(Data records)
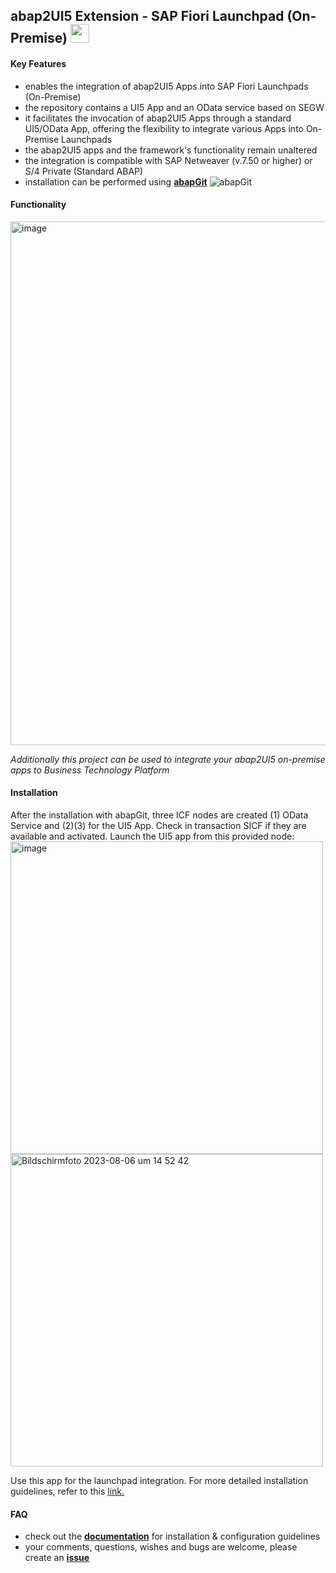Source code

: ## abap2UI5 Extension - SAP Fiori Launchpad (On-Premise) <img src="https://github.com/abap2UI5/abap2UI5/assets/102328295/52ac0bb6-a219-4e9d-9e4f-62698dab3063" width="30">

#### Key Features
* enables the integration of abap2UI5 Apps into SAP Fiori Launchpads (On-Premise)
* the repository contains a UI5 App and an OData service based on SEGW
* it facilitates the invocation of abap2UI5 Apps through a standard UI5/OData App, offering the flexibility to integrate various Apps into On-Premise Launchpads
* the abap2UI5 apps and the framework's functionality remain unaltered
* the integration is compatible with SAP Netweaver (v.7.50 or higher) or S/4 Private (Standard ABAP)
* installation can be performed using [**abapGit**](https://abapgit.org) ![abapGit](https://docs.abapgit.org/img/favicon.png)

#### Functionality
<img width="838" alt="image" src="https://github.com/abap2UI5/integration-fiori_launchpad_on_premise/assets/102328295/af486e4c-c57a-4596-a865-48c80c73e986">

_Additionally this project can be used to integrate your abap2UI5 on-premise apps to Business Technology Platform_

#### Installation
After the installation with abapGit, three ICF nodes are created (1) OData Service and (2)(3) for the UI5 App. Check in transaction SICF if they are available and activated. Launch the UI5 app from this provided node:<br>
<img width="500" alt="image" src="https://github.com/abap2UI5/ext-fiori_launchpad_on_premise/assets/102328295/0176bd82-f57a-4d8c-afa8-7daa155eb110"><br>
<img width="500" alt="Bildschirm­foto 2023-08-06 um 14 52 42" src="https://github.com/abap2UI5/ext-fiori_launchpad_on_premise/assets/102328295/1ddaba83-70d8-49b1-8a19-60cdd7d3b748">

Use this app for the launchpad integration. For more detailed installation guidelines, refer to this [link.](https://github.com/abap2UI5/abap2UI5-documentation/blob/main/docs/ext-fiori_launchpad_integration/installation.md)

#### FAQ
* check out the [**documentation**](https://github.com/abap2UI5/abap2UI5-documentation) for installation & configuration guidelines
* your comments, questions, wishes and bugs are welcome, please create an [**issue**](https://github.com/abap2UI5/integration-fiori_launchpad_on_premise/issues)

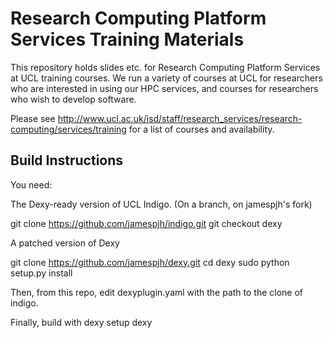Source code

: Research Computing Platform Services Training Materials
=====================

This repository holds slides etc. for Research Computing Platform Services at
UCL training courses.  We run a variety of courses at UCL for researchers who
are interested in using our HPC services, and courses for researchers who wish
to develop software.

Please see
http://www.ucl.ac.uk/isd/staff/research_services/research-computing/services/training
for a list of courses and availability.

Build Instructions
------------------

You need:

The Dexy-ready version of UCL Indigo.
(On a branch, on jamespjh's fork)

git clone https://github.com/jamespjh/indigo.git
git checkout dexy

A patched version of Dexy

git clone https://github.com/jamespjh/dexy.git
cd dexy
sudo python setup.py install 

Then, from this repo, edit dexyplugin.yaml with the path to the 
clone of indigo.

Finally, build with
dexy setup
dexy
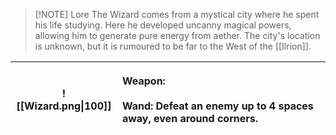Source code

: 
> [!NOTE] Lore
> The Wizard comes from a mystical city where he spent his life studying. Here he developed uncanny magical powers, allowing him to generate pure energy from aether. The city's location is unknown, but it is rumoured to be far to the West of the [[Ilrion]].

| ![[Wizard.png\|100]] | <p align="left">Weapon:<br><br>Wand: Defeat an enemy up to 4 spaces away, even around corners.</p> |
| :------------------: | :------------------------------------------------------------------------------------------------: |
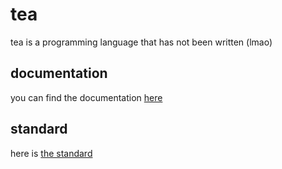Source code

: # tea
tea is a programming language that has not been written (lmao)

## documentation
you can find the documentation [here](docs/Tea.md)

## standard
here is [the standard](docs/Standard.md)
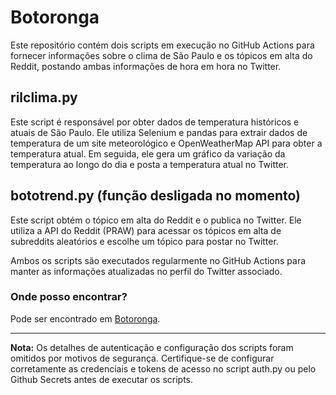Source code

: # Botoronga

Este repositório contém dois scripts em execução no GitHub Actions para fornecer informações sobre o clima de São Paulo e os tópicos em alta do Reddit, postando ambas informações de hora em hora no Twitter.

## rilclima.py

Este script é responsável por obter dados de temperatura históricos e atuais de São Paulo. Ele utiliza Selenium e pandas para extrair dados de temperatura de um site meteorológico e OpenWeatherMap API para obter a temperatura atual. Em seguida, ele gera um gráfico da variação da temperatura ao longo do dia e posta a temperatura atual no Twitter.

## bototrend.py (função desligada no momento)

Este script obtém o tópico em alta do Reddit e o publica no Twitter. Ele utiliza a API do Reddit (PRAW) para acessar os tópicos em alta de subreddits aleatórios e escolhe um tópico para postar no Twitter.

Ambos os scripts são executados regularmente no GitHub Actions para manter as informações atualizadas no perfil do Twitter associado.

### Onde posso encontrar?
Pode ser encontrado em [Botoronga](https://twitter.com/botoronga2).

---
**Nota:** Os detalhes de autenticação e configuração dos scripts foram omitidos por motivos de segurança. Certifique-se de configurar corretamente as credenciais e tokens de acesso no script auth.py ou pelo Github Secrets antes de executar os scripts.
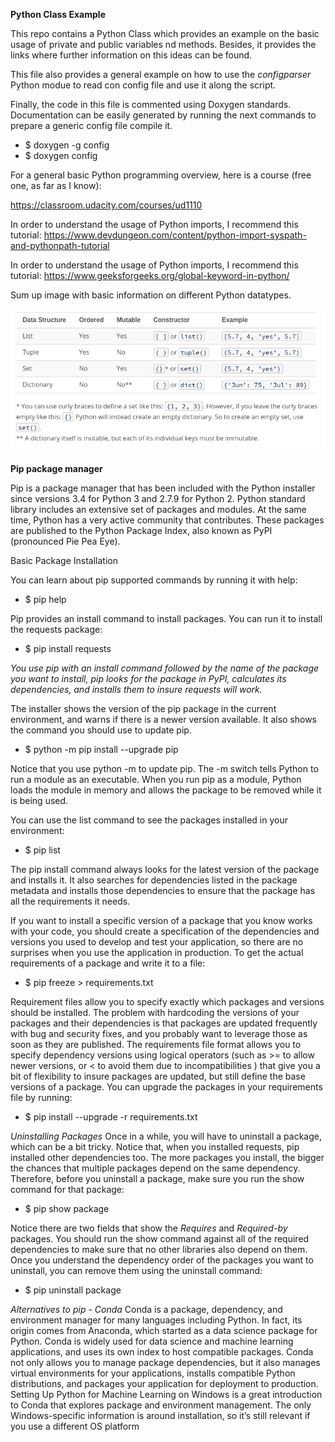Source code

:__Python Class Example__

This repo contains a Python Class which provides an example on the basic usage of private and public variables nd methods. Besides, it provides the links where further information on this ideas can be found. 

This file also provides a general example on how to use the *configparser* Python modue to read con config file and use it along the script. 

Finally, the code in this file is commented using Doxygen standards. Documentation can be easily generated by running the next commands to prepare a generic config file compile it. 

* $ doxygen -g config 
* $ doxygen config

For a general basic Python programming overview, here is a course (free one, as far as I know):

https://classroom.udacity.com/courses/ud1110

In order to understand the usage of Python imports, I recommend this tutorial:
https://www.devdungeon.com/content/python-import-syspath-and-pythonpath-tutorial

In order to understand the usage of Python imports, I recommend this tutorial:
https://www.geeksforgeeks.org/global-keyword-in-python/

Sum up image with basic information on different Python datatypes. 

![alt text](pythonDatatypes.png)

__Pip package manager__

Pip is a package manager that has been included with the Python installer since versions 3.4 for Python 3 and 2.7.9 for Python 2. Python standard library includes an extensive set of packages and modules. At the same time, Python has a very active community that contributes. These packages are published to the Python Package Index, also known as PyPI (pronounced Pie Pea Eye).

Basic Package Installation

You can learn about pip supported commands by running it with help:
* $ pip help

Pip provides an install command to install packages. You can run it to install the requests package:
* $ pip install requests

*You use pip with an install command followed by the name of the package you want to install, pip looks for the package in PyPI, calculates its dependencies, and installs them to insure requests will work.*

The installer shows the version of the pip package in the current environment, and warns if there is a newer version available. It also shows the command you should use to update pip.
* $ python -m pip install --upgrade pip

Notice that you use python -m to update pip. The -m switch tells Python to run a module as an executable. When you run pip as a module, Python loads the module in memory and allows the package to be removed while it is being used. 

You can use the list command to see the packages installed in your environment:
* $ pip list

The pip install <package> command always looks for the latest version of the package and installs it. It also searches for dependencies listed in the package metadata and installs those dependencies to ensure that the package has all the requirements it needs.
  
If you want to install a specific version of a package that you know works with your code, you should create a specification of the dependencies and versions you used to develop and test your application, so there are no surprises when you use the application in production. To get the actual requirements of a package and write it to a file:
* $ pip freeze > requirements.txt

Requirement files allow you to specify exactly which packages and versions should be installed. The problem with hardcoding the versions of your packages and their dependencies is that packages are updated frequently with bug and security fixes, and you probably want to leverage those as soon as they are published. The requirements file format allows you to specify dependency versions using logical operators (such as >= to allow newer versions, or < to avoid them due to incompatibilities ) that give you a bit of flexibility to insure packages are updated, but still define the base versions of a package. You can upgrade the packages in your requirements file by running:
* $ pip install --upgrade -r requirements.txt

*Uninstalling Packages*
Once in a while, you will have to uninstall a package, which can be a bit tricky. Notice that, when you installed requests, pip installed other dependencies too. The more packages you install, the bigger the chances that multiple packages depend on the same dependency. Therefore, before you uninstall a package, make sure you run the show command for that package:
* $ pip show package

Notice there are two fields that show the *Requires* and *Required-by* packages. You should run the show command against all of the required dependencies to make sure that no other libraries also depend on them. Once you understand the dependency order of the packages you want to uninstall, you can remove them using the uninstall command:
* $ pip uninstall package

*Alternatives to pip - Conda*
Conda is a package, dependency, and environment manager for many languages including Python. In fact, its origin comes from Anaconda, which started as a data science package for Python. Conda is widely used for data science and machine learning applications, and uses its own index to host compatible packages. Conda not only allows you to manage package dependencies, but it also manages virtual environments for your applications, installs compatible Python distributions, and packages your application for deployment to production. Setting Up Python for Machine Learning on Windows is a great introduction to Conda that explores package and environment management. The only Windows-specific information is around installation, so it’s still relevant if you use a different OS platform

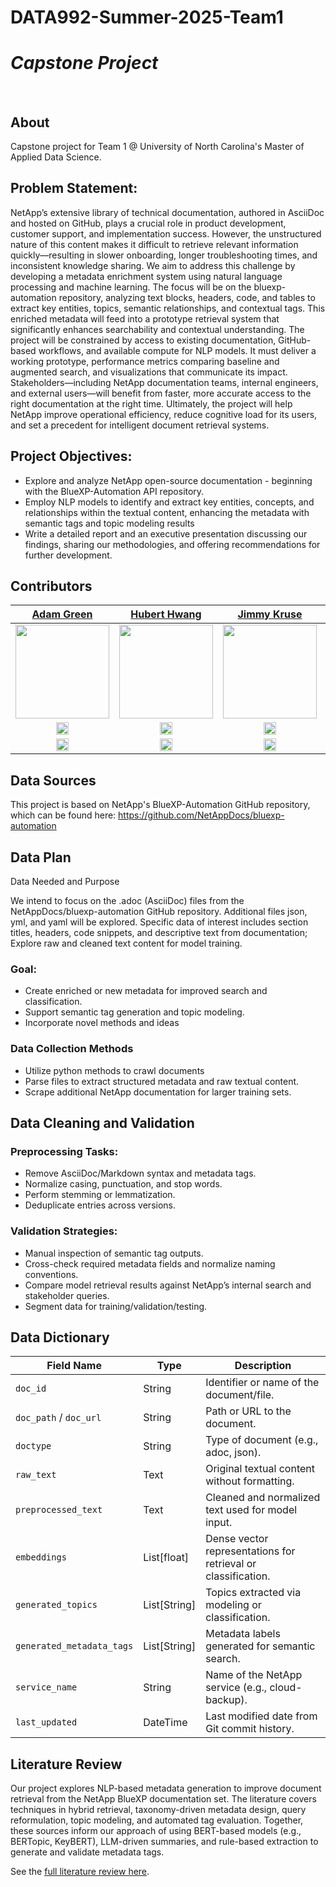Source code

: # DATA992-Summer-2025-Team1

# _Capstone Project_
</br>

## About

Capstone project for Team 1 @ University of North Carolina's Master of Applied Data Science.

## Problem Statement:

NetApp’s extensive library of technical documentation, authored in AsciiDoc and hosted on GitHub, plays a crucial role in product development, customer support, and implementation success. However, the unstructured nature of this content makes it difficult to retrieve relevant information quickly—resulting in slower onboarding, longer troubleshooting times, and inconsistent knowledge sharing.
We aim to address this challenge by developing a metadata enrichment system using natural language processing and machine learning. The focus will be on the bluexp-automation repository, analyzing text blocks, headers, code, and tables to extract key entities, topics, semantic relationships, and contextual tags. This enriched metadata will feed into a prototype retrieval system that significantly enhances searchability and contextual understanding.
The project will be constrained by access to existing documentation, GitHub-based workflows, and available compute for NLP models. It must deliver a working prototype, performance metrics comparing baseline and augmented search, and visualizations that communicate its impact.
Stakeholders—including NetApp documentation teams, internal engineers, and external users—will benefit from faster, more accurate access to the right documentation at the right time. Ultimately, the project will help NetApp improve operational efficiency, reduce cognitive load for its users, and set a precedent for intelligent document retrieval systems.

## Project Objectives:

- Explore and analyze NetApp open-source documentation - beginning with the BlueXP-Automation API repository.
- Employ NLP models to identify and extract key entities, concepts, and relationships within the textual content, enhancing the metadata with semantic tags and topic modeling results
- Write a detailed report and an executive presentation discussing our findings, sharing our methodologies, and offering recommendations for further development.

## Contributors

[Adam Green](https://www.linkedin.com/in/agreen01/) | [Hubert Hwang](https://www.linkedin.com/in/hubert-hwang-1280076a) | [Jimmy Kruse](https://www.linkedin.com/in/jimmy-kruse-a7a021122) | [Dorn Lee](https://www.linkedin.com/in/dorn-l-79b204a7/) | 
| :----------------------------------------------------------------------------------------------------------------------------------------------------------------: | :----------------------------------------------------------------------------------------------------------------------------------------------------------------: | :----------------------------------------------------------------------------------------------------------------------------------------------------------------: | :-------------------------------------------------------------------------------------------------------------------------------------------------------------: |
| <img src=https://github.com/agreen8911/Full-Racks-Academy_Grace_Shopper/assets/124797284/f0564196-7ec8-4572-b784-d40f5edd3b4b width = "150" /> | <img src=https://github.com/user-attachments/assets/c6c69712-0df6-477b-8275-57d81a927008 width = "150" /> | <img src=https://github.com/user-attachments/assets/266bdfc3-9bc2-4774-a1a0-0e9a8ba4cf20 width = "150" /> | <img src=https://github.com/user-attachments/assets/1703f1e3-60a1-4b65-92a1-f0be7774ae38 width = "150" /> |
|[<img src="https://user-images.githubusercontent.com/36062933/108450440-38656600-7233-11eb-9ed0-34ecedcae435.png" width="20"> ](https://github.com/agreen8911)   |   [<img src="https://user-images.githubusercontent.com/36062933/108450440-38656600-7233-11eb-9ed0-34ecedcae435.png" width="20"> ](https://github.com/hhwang919)    |   [<img src="https://user-images.githubusercontent.com/36062933/108450440-38656600-7233-11eb-9ed0-34ecedcae435.png" width="20"> ](https://github.com/jrkruser)    |   [<img src="https://user-images.githubusercontent.com/36062933/108450440-38656600-7233-11eb-9ed0-34ecedcae435.png" width="20"> ](https://github.com/dl9133)    |
|[ <img src="https://static.licdn.com/sc/h/al2o9zrvru7aqj8e1x2rzsrca" width="20"> ](https://www.linkedin.com/in/agreen01/) | [ <img src="https://static.licdn.com/sc/h/al2o9zrvru7aqj8e1x2rzsrca" width="20"> ](https://www.linkedin.com/in/hubert-hwang-1280076a) | [ <img src="https://static.licdn.com/sc/h/al2o9zrvru7aqj8e1x2rzsrca" width="20"> ](https://www.linkedin.com/in/jimmy-kruse-a7a021122) | [ <img src="https://static.licdn.com/sc/h/al2o9zrvru7aqj8e1x2rzsrca" width="20"> ](https://www.linkedin.com/in/dorn-l-79b204a7)     |            

## Data Sources

This project is based on NetApp's BlueXP-Automation GitHub repository, which can be found here: https://github.com/NetAppDocs/bluexp-automation 

## Data Plan
Data Needed and Purpose

We intend to focus on the .adoc (AsciiDoc) files from the NetAppDocs/bluexp-automation GitHub repository. Additional files json, yml, and yaml will be explored. 
Specific data of interest includes section titles, headers, code snippets, and descriptive text from documentation; Explore raw and cleaned text content for model training.

### Goal:
- Create enriched or new metadata for improved search and classification.
- Support semantic tag generation and topic modeling.
- Incorporate novel methods and ideas


### Data Collection Methods
- Utilize python methods to crawl documents
- Parse files to extract structured metadata and raw textual content.
- Scrape additional NetApp documentation for larger training sets.
  
## Data Cleaning and Validation

### Preprocessing Tasks:

- Remove AsciiDoc/Markdown syntax and metadata tags.
- Normalize casing, punctuation, and stop words.
- Perform stemming or lemmatization.
- Deduplicate entries across versions.


### Validation Strategies:
- Manual inspection of semantic tag outputs.
- Cross-check required metadata fields and normalize naming conventions.
- Compare model retrieval results against NetApp’s internal search and stakeholder queries.
- Segment data for training/validation/testing.

## Data Dictionary 

| **Field Name**           | **Type**         | **Description**                                                   |
|--------------------------|------------------|-------------------------------------------------------------------|
| `doc_id`                 | String           | Identifier or name of the document/file.                          |
| `doc_path` / `doc_url`   | String           | Path or URL to the document.                                      |
| `doctype`                | String           | Type of document (e.g., adoc, json).                              |
| `raw_text`               | Text             | Original textual content without formatting.                      |
| `preprocessed_text`      | Text             | Cleaned and normalized text used for model input.                 |
| `embeddings`             | List[float]      | Dense vector representations for retrieval or classification.     |
| `generated_topics`       | List[String]     | Topics extracted via modeling or classification.                  |
| `generated_metadata_tags`| List[String]     | Metadata labels generated for semantic search.                    |
| `service_name`           | String           | Name of the NetApp service (e.g., cloud-backup).                  |
| `last_updated`           | DateTime         | Last modified date from Git commit history.                       |




## Literature Review

Our project explores NLP-based metadata generation to improve document retrieval from the NetApp BlueXP documentation set. The literature covers techniques in hybrid retrieval, taxonomy-driven metadata design, query reformulation, topic modeling, and automated tag evaluation. Together, these sources inform our approach of using BERT-based models (e.g., BERTopic, KeyBERT), LLM-driven summaries, and rule-based extraction to generate and validate metadata tags.

See the [full literature review here](literature_review.md).


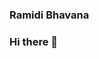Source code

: ### Ramidi Bhavana
### Hi there 👋

<!--
**ramidi-png/ramidi-png** is a ✨ _special_ ✨ repository because its `README.md` (this file) appears on your GitHub profile.

Here are some ideas to get you started:

- 🌱 I’m currently learning Machine Learning
- 👯 I’m looking to collaborate on Machine Learning and Chatbots
- 🤔 I’m looking for help with Internships opportunities in Ml and Chatbots
- 💬 Ask me about Machine Learning and Chatbots
- 📫 How to reach me: 
- 😄 Pronouns: ...
- ⚡ Fun fact: ...
-->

### What is expected
An exact copy of the lines above between the line holding "Basic Package Installation" and the line holding "You can use", inclusive, is the whole answer.

### Result for this exercise
Basic Package Installation

You can learn about pip supported commands by running it with help:
* $ pip help

Pip provides an install command to install packages. You can run it to install the requests package:
* $ pip install requests

*You use pip with an install command followed by the name of the package you want to install, pip looks for the package in PyPI, calculates its dependencies, and installs them to insure requests will work.*

The installer shows the version of the pip package in the current environment, and warns if there is a newer version available. It also shows the command you should use to update pip.
* $ python -m pip install --upgrade pip

Notice that you use python -m to update pip. The -m switch tells Python to run a module as an executable. When you run pip as a module, Python loads the module in memory and allows the package to be removed while it is being used. 

You can use the list command to see the packages installed in your environment:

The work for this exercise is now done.